Feature Research Misconduct

Boldt: the great pretender

BMJ 2013; 346 doi: http://dx.doi.org/10.1136/bmj.f1738 (Published 19 March 2013) Cite this as: BMJ 2013;346:f1738
  1. Jacqui Wise, freelance journalist
  1. 1London, UK
  1. jacquiyoung1{at}gmail.com

The withdrawal of almost 90 fraudulent studies by a German anaesthetist is one of the biggest medical research scandals of recent time. Jacqui Wise examines what happened and what lessons have been learnt

Joachim Boldt was a prominent German anaesthetist with an international research reputation. He was regarded as a leading specialist in intravenous fluid management and was an advocate for the use of colloids, particularly hydroxyethyl starch solutions, to boost blood volume during surgery.

However, a lengthy investigation has led to 88 out of the 102 studies that Boldt has published since 1999 being withdrawn from the medical literature. He has been found guilty of research misconduct, including failure to acquire ethical approval and fabrication of study data, and sacked from his position as professor at Klinikum Ludwigshafen, a large teaching hospital in Ludwigshafen, Germany, where he carried out his research. The retraction of such a large body of work has had far reaching effects on clinical practice, research oversight, and editorial policies.

Deception unmasked

The story starts in December 2009 when the journal Anesthesia and Analgesia published a study comparing the effect of two bypass pump priming solutions, albumin and hydroxyethyl starch colloidal solution, on markers of postoperative inflammation and organ function.1 On 18 December, two weeks after publication, a reader sent an email to the journal’s editor in chief, Steven Shafer, saying he was puzzled by the research. The email said: “The results are all very consistent, all very much statistically significant with very small standard deviation.” He described the results as “extraordinary given the small number of included patients.” And “the reported effect on coagulation tests and bleeding is particularly ‘magic.’”
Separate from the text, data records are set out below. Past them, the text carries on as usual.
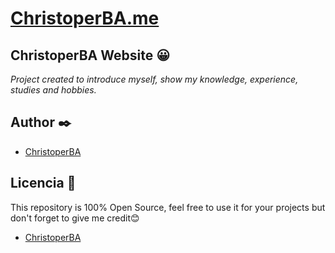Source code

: # [ChristoperBA.me](https://christoperba.github.io)

## ChristoperBA Website 😀
_Project created to introduce myself, show my knowledge, experience, studies and hobbies._

## Author ✒️
* [ChristoperBA](https://github.com/ChristoperBA)

## Licencia 📄
This repository is 100% Open Source, feel free to use it for your projects
but don't forget to give me credit😊
* [ChristoperBA](https://github.com/ChristoperBA)

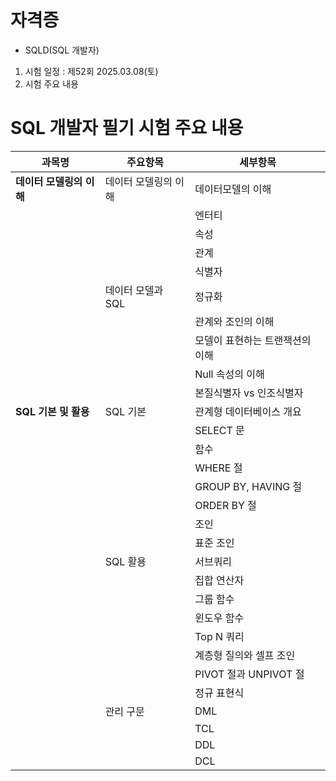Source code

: # 자격증

- SQLD(SQL 개발자)
1. 시험 일정 : 제52회 2025.03.08(토)
2. 시험 주요 내용

# SQL 개발자 필기 시험 주요 내용

| 과목명 | 주요항목 | 세부항목 |
|--------|----------|----------|
| **데이터 모델링의 이해** | 데이터 모델링의 이해 | 데이터모델의 이해 |
|  |  | 엔터티 |
|  |  | 속성 |
|  |  | 관계 |
|  |  | 식별자 |
|  | 데이터 모델과 SQL | 정규화 |
|  |  | 관계와 조인의 이해 |
|  |  | 모델이 표현하는 트랜잭션의 이해 |
|  |  | Null 속성의 이해 |
|  |  | 본질식별자 vs 인조식별자 |
| **SQL 기본 및 활용** | SQL 기본 | 관계형 데이터베이스 개요 |
|  |  | SELECT 문 |
|  |  | 함수 |
|  |  | WHERE 절 |
|  |  | GROUP BY, HAVING 절 |
|  |  | ORDER BY 절 |
|  |  | 조인 |
|  |  | 표준 조인 |
|  | SQL 활용 | 서브쿼리 |
|  |  | 집합 연산자 |
|  |  | 그룹 함수 |
|  |  | 윈도우 함수 |
|  |  | Top N 쿼리 |
|  |  | 계층형 질의와 셀프 조인 |
|  |  | PIVOT 절과 UNPIVOT 절 |
|  |  | 정규 표현식 |
|  | 관리 구문 | DML |
|  |  | TCL |
|  |  | DDL |
|  |  | DCL |
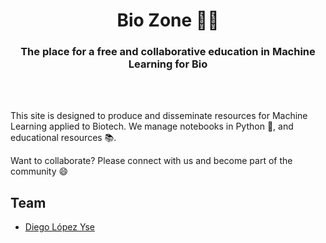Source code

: <h1 align="center">Bio Zone 🧬🤖</h1> 

<h3 align="center">The place for a free and collaborative education in Machine Learning for Bio</h3>
<br>
<br>


This site is designed to produce and disseminate resources for Machine Learning applied to Biotech. We manage notebooks in Python 🐍, and educational resources 📚. 

Want to collaborate? Please connect with us and become part of the community 😄

## Team
- [Diego López Yse](https://github.com/dlopezyse)
   

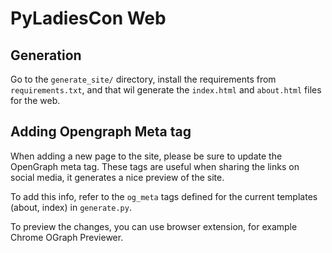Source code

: # PyLadiesCon Web

## Generation

Go to the `generate_site/` directory,
install the requirements from `requirements.txt`,
and that wil generate the `index.html` and `about.html`
files for the web.

## Adding Opengraph Meta tag

When adding a new page to the site, please be sure to update the OpenGraph
meta tag. These tags are useful when sharing the links on social media,
it generates a nice preview of the site.

To add this info, refer to the `og_meta` tags defined for the current templates (about, index) in `generate.py`.

To preview  the changes, you can use browser extension, for example Chrome
OGraph Previewer.

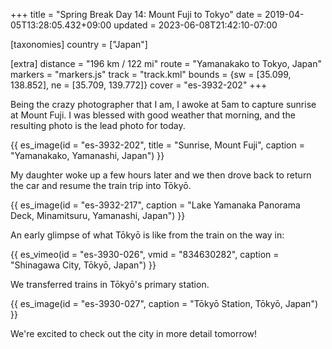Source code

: +++
title = "Spring Break Day 14: Mount Fuji to Tokyo"
date = 2019-04-05T13:28:05.432+09:00
updated = 2023-06-08T21:42:10-07:00

[taxonomies]
country = ["Japan"]

[extra]
distance = "196 km / 122 mi"
route = "Yamanakako to Tokyo, Japan"
markers = "markers.js"
track = "track.kml"
bounds = {sw = [35.099, 138.852], ne = [35.709, 139.772]}
cover = "es-3932-202"
+++

Being the crazy photographer that I am, I awoke at 5am to capture sunrise at Mount Fuji. I was blessed with good weather that morning, and the resulting photo is the lead photo for today.

<!-- more -->

{{ es_image(id = "es-3932-202", title = "Sunrise, Mount Fuji", caption = "Yamanakako, Yamanashi, Japan") }}

My daughter woke up a few hours later and we then drove back to return the car and resume the train trip into Tōkyō.

{{ es_image(id = "es-3932-217", caption = "Lake Yamanaka Panorama Deck, Minamitsuru, Yamanashi, Japan") }}

An early glimpse of what Tōkyō is like from the train on the way in:

{{ es_vimeo(id = "es-3930-026", vmid = "834630282", caption = "Shinagawa City, Tōkyō, Japan") }}

We transferred trains in Tōkyō's primary station.

{{ es_image(id = "es-3930-027", caption = "Tōkyō Station, Tōkyō, Japan") }}

We're excited to check out the city in more detail tomorrow!
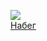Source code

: ![](/books/prose_history/Ольга%20Григорьева/Набег.jpg)  
[Набег](/books/prose_history/Ольга%20Григорьева/Набег)
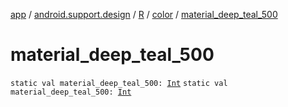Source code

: [app](../../../index.md) / [android.support.design](../../index.md) / [R](../index.md) / [color](index.md) / [material_deep_teal_500](.)

# material_deep_teal_500

`static val material_deep_teal_500: `[`Int`](https://kotlinlang.org/api/latest/jvm/stdlib/kotlin/-int/index.html)
`static val material_deep_teal_500: `[`Int`](https://kotlinlang.org/api/latest/jvm/stdlib/kotlin/-int/index.html)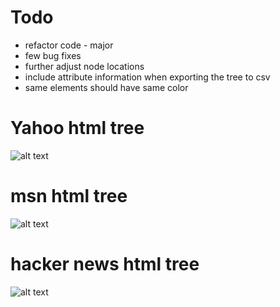# Todo
- refactor code - major
- few bug fixes
- further adjust node locations
- include attribute information when exporting the tree to csv
- same elements should have same color


# Yahoo html tree
![alt text](https://res.cloudinary.com/harip/image/upload/v1528011721/yahoo.png)


# msn html tree
![alt text](https://res.cloudinary.com/harip/image/upload/v1528011869/msn.png)

# hacker news html tree
![alt text](https://res.cloudinary.com/harip/image/upload/v1528012386/hackernews.png)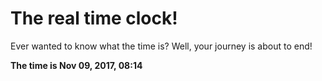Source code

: # The real time clock!

Ever wanted to know what the time is? Well, your journey is about to end!

**The time is Nov 09, 2017, 08:14**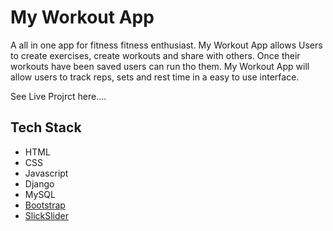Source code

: # My Workout App

A all in one app for fitness fitness enthusiast. My Workout App allows Users to create exercises, create workouts and share with others. Once their workouts have been saved users can run tho them. My Workout App will allow users to track reps, sets and rest time in a easy to use interface.

See Live Projrct here....


## Tech Stack

- HTML
- CSS
- Javascript
- Django
- MySQL
- <a href="https://getbootstrap.com/docs/5.2/layout/containers/">Bootstrap</a>
- <a href="https://kenwheeler.github.io/slick/">SlickSlider</a>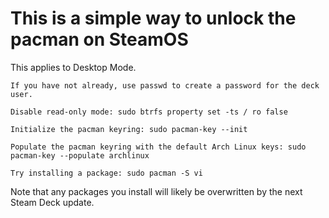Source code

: # This is a simple way to unlock the pacman on SteamOS

This applies to Desktop Mode.

    If you have not already, use passwd to create a password for the deck user.

    Disable read-only mode: sudo btrfs property set -ts / ro false

    Initialize the pacman keyring: sudo pacman-key --init

    Populate the pacman keyring with the default Arch Linux keys: sudo pacman-key --populate archlinux

    Try installing a package: sudo pacman -S vi

Note that any packages you install will likely be overwritten by the next Steam Deck update.
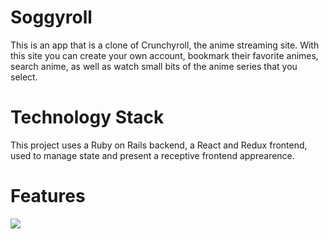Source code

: # Soggyroll
This is an app that is a clone of Crunchyroll, the anime streaming site. With this site you can create your own account, bookmark their favorite animes, search anime, as well as watch small bits of the anime series that you select. 

# Technology Stack
This project uses a Ruby on Rails backend, a React and Redux frontend, used to manage state and present a receptive frontend apprearence.

# Features
 <img src="https://imgur.com/a/b9HFeyw.png" />
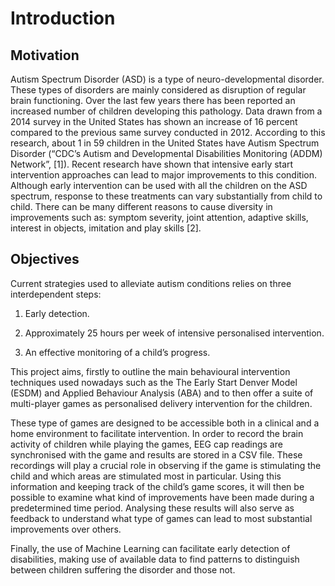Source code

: Introduction
============

Motivation
----------

Autism Spectrum Disorder (ASD) is a type of neuro-developmental
disorder. These types of disorders are mainly considered as disruption
of regular brain functioning. Over the last few years there has been
reported an increased number of children developing this pathology. Data
drawn from a 2014 survey in the United States has shown an increase of
16 percent compared to the previous same survey conducted in 2012.
According to this research, about 1 in 59 children in the United States
have Autism Spectrum Disorder (“CDC’s Autism and Developmental
Disabilities Monitoring (ADDM) Network”, [1]). Recent research have
shown that intensive early start intervention approaches can lead to
major improvements to this condition. Although early intervention can be
used with all the children on the ASD spectrum, response to these
treatments can vary substantially from child to child. There can be many
different reasons to cause diversity in improvements such as: symptom
severity, joint attention, adaptive skills, interest in objects,
imitation and play skills [2].

Objectives
----------

Current strategies used to alleviate autism conditions relies on three
interdependent steps:

1.  Early detection.

2.  Approximately 25 hours per week of intensive personalised
    intervention.

3.  An effective monitoring of a child’s progress.

This project aims, firstly to outline the main behavioural intervention
techniques used nowadays such as the The Early Start Denver Model (ESDM)
and Applied Behaviour Analysis (ABA) and to then offer a suite of
multi-player games as personalised delivery intervention for the
children.

These type of games are designed to be accessible both in a clinical and
a home environment to facilitate intervention. In order to record the
brain activity of children while playing the games, EEG cap readings are
synchronised with the game and results are stored in a CSV file. These
recordings will play a crucial role in observing if the game is
stimulating the child and which areas are stimulated most in particular.
Using this information and keeping track of the child’s game scores, it
will then be possible to examine what kind of improvements have been
made during a predetermined time period. Analysing these results will
also serve as feedback to understand what type of games can lead to most
substantial improvements over others.

Finally, the use of Machine Learning can facilitate early detection of
disabilities, making use of available data to find patterns to
distinguish between children suffering the disorder and those not.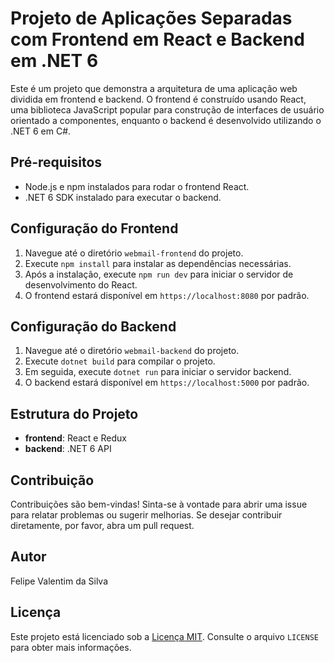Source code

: # Projeto de Aplicações Separadas com Frontend em React e Backend em .NET 6

Este é um projeto que demonstra a arquitetura de uma aplicação web dividida em frontend e backend. O frontend é construído usando React, uma biblioteca JavaScript popular para construção de interfaces de usuário orientado a componentes, enquanto o backend é desenvolvido utilizando o .NET 6 em C#.

## Pré-requisitos

- Node.js e npm instalados para rodar o frontend React.
- .NET 6 SDK instalado para executar o backend.

## Configuração do Frontend

1. Navegue até o diretório `webmail-frontend` do projeto.
2. Execute `npm install` para instalar as dependências necessárias.
3. Após a instalação, execute `npm run dev` para iniciar o servidor de desenvolvimento do React.
4. O frontend estará disponível em `https://localhost:8080` por padrão.

## Configuração do Backend

1. Navegue até o diretório `webmail-backend` do projeto.
2. Execute `dotnet build` para compilar o projeto.
3. Em seguida, execute `dotnet run` para iniciar o servidor backend.
4. O backend estará disponível em `https://localhost:5000` por padrão.

## Estrutura do Projeto

- **frontend**: React e Redux
- **backend**: .NET 6 API

## Contribuição

Contribuições são bem-vindas! Sinta-se à vontade para abrir uma issue para relatar problemas ou sugerir melhorias. Se desejar contribuir diretamente, por favor, abra um pull request.

## Autor

Felipe Valentim da Silva

## Licença

Este projeto está licenciado sob a [Licença MIT](https://opensource.org/licenses/MIT). Consulte o arquivo `LICENSE` para obter mais informações.
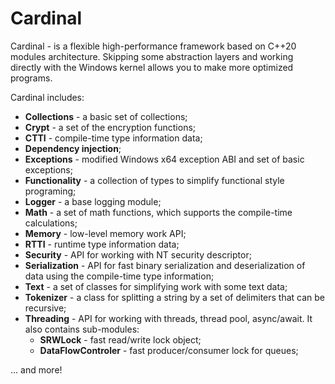 # Cardinal

Cardinal - is a flexible high-performance framework based on C++20 modules architecture. Skipping some abstraction layers and working directly with the Windows kernel allows you to make more optimized programs.

Cardinal includes:

  * **Collections** - a basic set of collections;
  * **Crypt** - a set of the encryption functions;
  * **CTTI** - compile-time type information data;
  * **Dependency injection**;
  * **Exceptions** - modified Windows x64 exception ABI and set of basic exceptions;
  * **Functionality** - a collection of types to simplify functional style programing;
  * **Logger** - a base logging module;
  * **Math** - a set of math functions, which supports the compile-time calculations;
  * **Memory** - low-level memory work API;
  * **RTTI** - runtime type information data;
  * **Security** - API for working with NT security descriptor;
  * **Serialization** - API for fast binary serialization and deserialization of data using the compile-time type information;
  * **Text** - a set of classes for simplifying work with some text data;
  * **Tokenizer** - a class for splitting a string by a set of delimiters that can be recursive;
  * **Threading** - API for working with threads, thread pool, async/await. It also contains sub-modules:
      * **SRWLock** - fast read/write lock object;
      * **DataFlowControler** - fast producer/consumer lock for queues;

... and more!
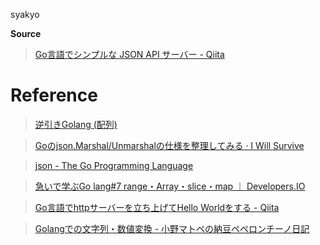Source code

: syakyo

**Source**

> <a href="http://qiita.com/rerofumi/items/66be3c55405e03dbdcf0" target="_blank">Go言語でシンプルな JSON API サーバー - Qiita</a>

# Reference

> <a href="http://ashitani.jp/golangtips/tips_slice.html" target="_blank">逆引きGolang (配列)</a>

> <a href="http://blog.restartr.com/2014/08/13/golang-json-marshal-unmarshal/" target="_blank">Goのjson.Marshal/Unmarshalの仕様を整理してみる · I Will Survive</a>

> <a href="https://golang.org/pkg/encoding/json/#Marshal" target="_blank">json - The Go Programming Language</a>

> <a href="http://dev.classmethod.jp/go/golang-7/" target="_blank">急いで学ぶGo lang#7 range・Array・slice・map ｜ Developers.IO</a>

> <a href="http://qiita.com/taizo/items/bf1ec35a65ad5f608d45" target="_blank">Go言語でhttpサーバーを立ち上げてHello Worldをする - Qiita</a>

> <a href="http://matope.hatenablog.com/entry/2014/04/22/101127" target="_blank">Golangでの文字列・数値変換 - 小野マトペの納豆ペペロンチーノ日記</a>
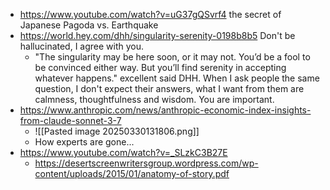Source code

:- https://www.youtube.com/watch?v=uG37gQSvrf4 the secret of Japanese Pagoda vs. Earthquake
- https://world.hey.com/dhh/singularity-serenity-0198b8b5 Don't be hallucinated, I agree with you.
	- "The singularity may be here soon, or it may not. You’d be a fool to be convinced either way. But you’ll find serenity in accepting whatever happens." excellent said DHH. When I ask people the same question, I don't expect their answers, what I want from them are calmness, thoughtfulness and wisdom. You are important.
- https://www.anthropic.com/news/anthropic-economic-index-insights-from-claude-sonnet-3-7
	- ![[Pasted image 20250330131806.png]]
	- How experts are gone...
- https://www.youtube.com/watch?v=_SLzkC3B27E
	- https://desertscreenwritersgroup.wordpress.com/wp-content/uploads/2015/01/anatomy-of-story.pdf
Shafer, who is also professor of anaesthesiology at Columbia University, told the BMJ: “Boldt was incredibly prolific. He submitted around one manuscript a month to us and other anaesthesia journals. He tended to publish small studies that you would think were underpowered but often had an interesting finding. All his papers were multiauthored by people with a reputation in anaesthesia. He appeared to have a very effective team.”

A second email arrived a day later, also questioning the authenticity of the research. Shafer sent an email to Boldt asking him to discuss the issue. “At this point I just thought there would be a simple explanation, a simple error,” said Shafer.

The paper had been through the journal’s normal peer review process before publication. Shafer went through the research again, but it was only on his third reading that he spotted something else wrong.

“There appeared to be a perfect acid-base balance after surgery. No one has ever seen this in the history of the world. And once I saw that I thought this has to be fake.” He adds ruefully: “Things are very obvious once they are obvious.”

Shafer received a third communication on 5 January 2010 from a senior and well respected investigator in the field, which also questioned the small intersubject variability in Boldt’s research.

Over the next weeks Shafer repeatedly emailed and telephoned Boldt but got no response. “I think he was hoping I would lose interest. He doesn’t know me,” said Shafer.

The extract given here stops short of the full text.